Existing fintech portfolio and enterprise integrations
Talino already supports several fintech platforms operating in high-demand corridors:
- BayaniPay – focuses on zero-fee embedded remittances
- Higala – enables instant payments for rural banks and microfinance institutions
- Bahai Deals – facilitates cross-border real estate financing
Beyond startups, Talino also provides embedded financial solutions to enterprise clients such as Seafood City and SM Development Corporation.
This mix of fintech and enterprise use cases highlights growing demand for embedded finance solutions across industries.

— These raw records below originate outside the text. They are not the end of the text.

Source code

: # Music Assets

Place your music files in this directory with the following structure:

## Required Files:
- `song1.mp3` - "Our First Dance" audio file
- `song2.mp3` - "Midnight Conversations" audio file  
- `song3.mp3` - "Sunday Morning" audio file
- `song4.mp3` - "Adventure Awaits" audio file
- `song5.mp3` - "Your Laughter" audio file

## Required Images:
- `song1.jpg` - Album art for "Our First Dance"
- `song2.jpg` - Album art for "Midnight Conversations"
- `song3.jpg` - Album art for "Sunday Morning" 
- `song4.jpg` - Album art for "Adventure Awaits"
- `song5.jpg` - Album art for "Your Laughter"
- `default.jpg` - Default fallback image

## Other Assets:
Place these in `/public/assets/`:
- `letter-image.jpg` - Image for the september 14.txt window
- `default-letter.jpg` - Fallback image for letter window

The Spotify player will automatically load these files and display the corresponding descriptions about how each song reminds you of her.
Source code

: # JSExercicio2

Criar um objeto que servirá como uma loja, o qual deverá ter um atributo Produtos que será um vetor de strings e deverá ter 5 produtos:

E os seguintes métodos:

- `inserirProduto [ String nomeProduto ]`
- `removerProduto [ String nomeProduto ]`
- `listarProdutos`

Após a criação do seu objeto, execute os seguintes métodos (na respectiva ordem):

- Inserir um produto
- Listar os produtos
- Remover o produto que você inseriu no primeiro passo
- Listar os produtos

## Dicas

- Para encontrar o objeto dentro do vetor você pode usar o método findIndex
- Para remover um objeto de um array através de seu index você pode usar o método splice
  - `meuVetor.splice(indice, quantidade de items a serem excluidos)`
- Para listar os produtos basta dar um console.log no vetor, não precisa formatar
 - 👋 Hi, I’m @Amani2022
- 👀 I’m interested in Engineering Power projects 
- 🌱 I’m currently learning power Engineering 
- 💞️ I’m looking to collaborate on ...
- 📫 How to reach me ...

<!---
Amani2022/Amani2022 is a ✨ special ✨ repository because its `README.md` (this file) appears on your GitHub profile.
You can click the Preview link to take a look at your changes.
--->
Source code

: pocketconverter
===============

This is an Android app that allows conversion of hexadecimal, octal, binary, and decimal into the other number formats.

Leveraging open standards and regulatory access
A key part of Talino’s competitive positioning lies in its technical and regulatory stack. The platform integrates Mojaloop, an open-source system backed by the Bill & Melinda Gates Foundation, and supports ISO 20022 standards for real-time payments.
Talino also holds Money Service Business licenses in the U.S. and Canada, enabling a “regulatory-as-a-service” model that allows partners to operate without securing their own licenses in each market.
This combination of infrastructure and compliance could reduce friction for fintech firms expanding into Southeast Asia.
Partnerships with PDAX and Stripe’s Bridge expand payment capabilities
Talino is further strengthening its ecosystem through partnerships with Philippine Digital Asset Exchange (PDAX) and Bridge.
The collaboration focuses on enabling:
- Faster cross-border transactions
- Stablecoin-powered remittances
- Improved liquidity and local settlement in the Philippines
These capabilities are particularly relevant for overseas Filipino workers (OFWs), where remittances remain a critical economic driver and a key fintech battleground.
Why Talino’s fintech foundry model matters
Talino’s transition reflects a broader shift in fintech—from consumer-facing apps to infrastructure-driven platforms that power multiple services behind the scenes.
For the Philippines, this approach could:
- Improve access to financial services in underserved areas
- Lower costs of remittances and cross-border transfers
- Accelerate digital transformation in banking and payments
As competition intensifies in the cross-border payments space, Talino’s focus on interoperability, compliance, and speed positions it as a potential infrastructure layer for the next wave of fintech growth in emerging markets.